WHAT THE TASK REQUIRES →
Read the records below. Copy each line where the string "bitnami" occurs.

══ THE DATA ══

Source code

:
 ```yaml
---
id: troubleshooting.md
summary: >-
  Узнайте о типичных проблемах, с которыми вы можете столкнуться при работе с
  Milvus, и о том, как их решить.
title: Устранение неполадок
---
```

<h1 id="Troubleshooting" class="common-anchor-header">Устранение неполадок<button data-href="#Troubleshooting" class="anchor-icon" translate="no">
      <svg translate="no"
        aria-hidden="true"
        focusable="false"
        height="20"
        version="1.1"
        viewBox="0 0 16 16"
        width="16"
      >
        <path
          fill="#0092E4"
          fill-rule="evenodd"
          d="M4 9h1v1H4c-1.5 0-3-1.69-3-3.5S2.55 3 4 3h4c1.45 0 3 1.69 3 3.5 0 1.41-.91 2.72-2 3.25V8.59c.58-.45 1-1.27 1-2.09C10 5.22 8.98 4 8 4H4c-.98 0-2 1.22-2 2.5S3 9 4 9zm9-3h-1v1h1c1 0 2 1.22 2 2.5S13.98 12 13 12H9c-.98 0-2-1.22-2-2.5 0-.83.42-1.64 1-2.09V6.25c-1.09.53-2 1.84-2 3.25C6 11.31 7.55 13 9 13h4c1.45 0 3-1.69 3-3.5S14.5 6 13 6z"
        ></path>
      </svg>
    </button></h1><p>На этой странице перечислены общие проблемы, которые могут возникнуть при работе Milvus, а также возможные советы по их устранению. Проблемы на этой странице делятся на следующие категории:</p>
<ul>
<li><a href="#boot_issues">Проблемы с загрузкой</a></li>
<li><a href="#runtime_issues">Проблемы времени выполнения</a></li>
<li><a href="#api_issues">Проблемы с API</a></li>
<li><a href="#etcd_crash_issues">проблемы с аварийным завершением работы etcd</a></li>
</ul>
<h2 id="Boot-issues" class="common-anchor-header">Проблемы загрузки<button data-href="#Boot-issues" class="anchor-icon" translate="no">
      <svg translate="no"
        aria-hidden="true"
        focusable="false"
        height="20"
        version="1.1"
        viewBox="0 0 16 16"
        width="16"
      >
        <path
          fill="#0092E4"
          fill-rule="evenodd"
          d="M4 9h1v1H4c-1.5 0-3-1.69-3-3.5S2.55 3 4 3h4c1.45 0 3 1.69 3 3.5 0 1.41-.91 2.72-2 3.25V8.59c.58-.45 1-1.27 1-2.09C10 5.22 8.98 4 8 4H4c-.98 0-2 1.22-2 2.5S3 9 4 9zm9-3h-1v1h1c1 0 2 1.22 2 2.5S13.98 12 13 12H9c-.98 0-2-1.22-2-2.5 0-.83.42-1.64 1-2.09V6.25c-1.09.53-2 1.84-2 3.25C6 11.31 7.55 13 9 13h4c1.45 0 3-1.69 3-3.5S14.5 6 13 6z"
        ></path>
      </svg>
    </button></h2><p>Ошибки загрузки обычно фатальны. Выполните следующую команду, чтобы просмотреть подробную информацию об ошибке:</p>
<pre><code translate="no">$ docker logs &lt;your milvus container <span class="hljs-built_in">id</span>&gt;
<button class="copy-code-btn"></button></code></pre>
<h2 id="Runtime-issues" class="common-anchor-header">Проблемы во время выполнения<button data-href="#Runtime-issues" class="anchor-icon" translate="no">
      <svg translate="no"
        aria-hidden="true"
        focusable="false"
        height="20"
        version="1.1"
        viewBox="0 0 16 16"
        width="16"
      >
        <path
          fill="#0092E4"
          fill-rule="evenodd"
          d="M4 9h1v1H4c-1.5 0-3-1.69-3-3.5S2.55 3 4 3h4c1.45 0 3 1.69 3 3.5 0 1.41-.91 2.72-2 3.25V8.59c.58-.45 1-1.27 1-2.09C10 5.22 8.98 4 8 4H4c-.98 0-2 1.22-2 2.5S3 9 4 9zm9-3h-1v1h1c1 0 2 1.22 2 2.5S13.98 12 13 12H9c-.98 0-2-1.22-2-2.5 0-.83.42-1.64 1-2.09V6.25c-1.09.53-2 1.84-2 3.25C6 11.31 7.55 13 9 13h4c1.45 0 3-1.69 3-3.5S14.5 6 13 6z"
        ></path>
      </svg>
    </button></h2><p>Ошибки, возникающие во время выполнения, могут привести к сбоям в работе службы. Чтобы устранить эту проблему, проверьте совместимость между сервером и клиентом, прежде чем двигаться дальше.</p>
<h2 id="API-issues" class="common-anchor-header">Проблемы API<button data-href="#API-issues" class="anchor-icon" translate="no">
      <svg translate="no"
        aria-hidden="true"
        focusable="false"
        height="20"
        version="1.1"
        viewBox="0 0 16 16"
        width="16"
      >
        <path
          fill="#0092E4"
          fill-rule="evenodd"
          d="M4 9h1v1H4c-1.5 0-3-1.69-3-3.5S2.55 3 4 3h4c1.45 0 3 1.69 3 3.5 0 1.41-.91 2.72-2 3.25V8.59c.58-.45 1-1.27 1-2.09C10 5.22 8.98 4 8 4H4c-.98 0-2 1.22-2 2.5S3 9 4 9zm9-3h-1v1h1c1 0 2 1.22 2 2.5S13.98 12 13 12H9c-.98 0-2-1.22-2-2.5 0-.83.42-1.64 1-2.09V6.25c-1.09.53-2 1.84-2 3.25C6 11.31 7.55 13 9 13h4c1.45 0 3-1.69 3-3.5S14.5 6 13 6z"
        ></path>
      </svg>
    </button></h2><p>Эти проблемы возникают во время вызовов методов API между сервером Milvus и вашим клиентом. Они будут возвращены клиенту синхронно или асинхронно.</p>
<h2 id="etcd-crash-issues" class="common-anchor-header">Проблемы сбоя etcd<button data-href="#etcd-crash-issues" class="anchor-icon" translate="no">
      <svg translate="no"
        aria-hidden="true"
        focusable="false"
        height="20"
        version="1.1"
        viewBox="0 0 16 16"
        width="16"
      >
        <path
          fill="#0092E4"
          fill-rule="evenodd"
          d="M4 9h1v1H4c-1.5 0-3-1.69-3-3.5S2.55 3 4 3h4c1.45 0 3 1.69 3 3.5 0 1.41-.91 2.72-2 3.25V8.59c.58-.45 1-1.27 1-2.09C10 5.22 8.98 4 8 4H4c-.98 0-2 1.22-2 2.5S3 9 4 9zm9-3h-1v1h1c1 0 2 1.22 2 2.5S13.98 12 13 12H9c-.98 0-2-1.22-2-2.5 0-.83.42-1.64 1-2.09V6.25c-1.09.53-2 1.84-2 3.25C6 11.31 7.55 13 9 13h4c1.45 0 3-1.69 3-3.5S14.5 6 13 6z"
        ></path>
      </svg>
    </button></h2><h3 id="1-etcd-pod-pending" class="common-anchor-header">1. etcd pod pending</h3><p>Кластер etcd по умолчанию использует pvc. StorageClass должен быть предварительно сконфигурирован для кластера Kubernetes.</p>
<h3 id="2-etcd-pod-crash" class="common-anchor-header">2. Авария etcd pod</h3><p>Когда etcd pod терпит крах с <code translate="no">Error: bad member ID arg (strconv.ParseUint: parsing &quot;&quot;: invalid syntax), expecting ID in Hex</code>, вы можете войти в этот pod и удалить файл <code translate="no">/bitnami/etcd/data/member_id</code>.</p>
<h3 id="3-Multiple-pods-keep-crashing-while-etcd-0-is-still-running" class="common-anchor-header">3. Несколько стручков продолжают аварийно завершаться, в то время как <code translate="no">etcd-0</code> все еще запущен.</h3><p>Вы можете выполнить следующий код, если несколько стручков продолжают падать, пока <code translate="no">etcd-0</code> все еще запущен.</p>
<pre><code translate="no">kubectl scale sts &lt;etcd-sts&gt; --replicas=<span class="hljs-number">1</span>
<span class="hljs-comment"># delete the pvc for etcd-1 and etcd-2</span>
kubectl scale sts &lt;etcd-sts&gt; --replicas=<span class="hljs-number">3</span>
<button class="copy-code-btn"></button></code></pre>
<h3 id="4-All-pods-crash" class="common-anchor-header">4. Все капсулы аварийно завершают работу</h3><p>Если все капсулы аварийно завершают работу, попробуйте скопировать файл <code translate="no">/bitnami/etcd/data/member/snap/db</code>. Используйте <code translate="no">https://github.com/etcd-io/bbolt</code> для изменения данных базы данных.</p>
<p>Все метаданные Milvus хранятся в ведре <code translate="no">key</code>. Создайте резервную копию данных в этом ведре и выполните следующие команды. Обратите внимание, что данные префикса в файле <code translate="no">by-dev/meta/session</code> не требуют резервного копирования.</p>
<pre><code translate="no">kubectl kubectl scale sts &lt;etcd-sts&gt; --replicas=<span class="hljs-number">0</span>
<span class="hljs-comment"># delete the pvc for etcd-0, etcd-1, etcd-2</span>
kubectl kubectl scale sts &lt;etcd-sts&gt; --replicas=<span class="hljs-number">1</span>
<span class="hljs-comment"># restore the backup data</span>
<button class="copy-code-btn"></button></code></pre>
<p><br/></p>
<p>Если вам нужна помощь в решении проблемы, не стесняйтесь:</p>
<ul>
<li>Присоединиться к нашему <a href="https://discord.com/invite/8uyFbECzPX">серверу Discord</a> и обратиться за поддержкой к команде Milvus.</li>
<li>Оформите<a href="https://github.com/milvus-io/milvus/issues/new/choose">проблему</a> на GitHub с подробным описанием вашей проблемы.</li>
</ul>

═══

FINISHED EXERCISE →
<h3 id="2-etcd-pod-crash" class="common-anchor-header">2. Авария etcd pod</h3><p>Когда etcd pod терпит крах с <code translate="no">Error: bad member ID arg (strconv.ParseUint: parsing &quot;&quot;: invalid syntax), expecting ID in Hex</code>, вы можете войти в этот pod и удалить файл <code translate="no">/bitnami/etcd/data/member_id</code>.</p>
<h3 id="4-All-pods-crash" class="common-anchor-header">4. Все капсулы аварийно завершают работу</h3><p>Если все капсулы аварийно завершают работу, попробуйте скопировать файл <code translate="no">/bitnami/etcd/data/member/snap/db</code>. Используйте <code translate="no">https://github.com/etcd-io/bbolt</code> для изменения данных базы данных.</p>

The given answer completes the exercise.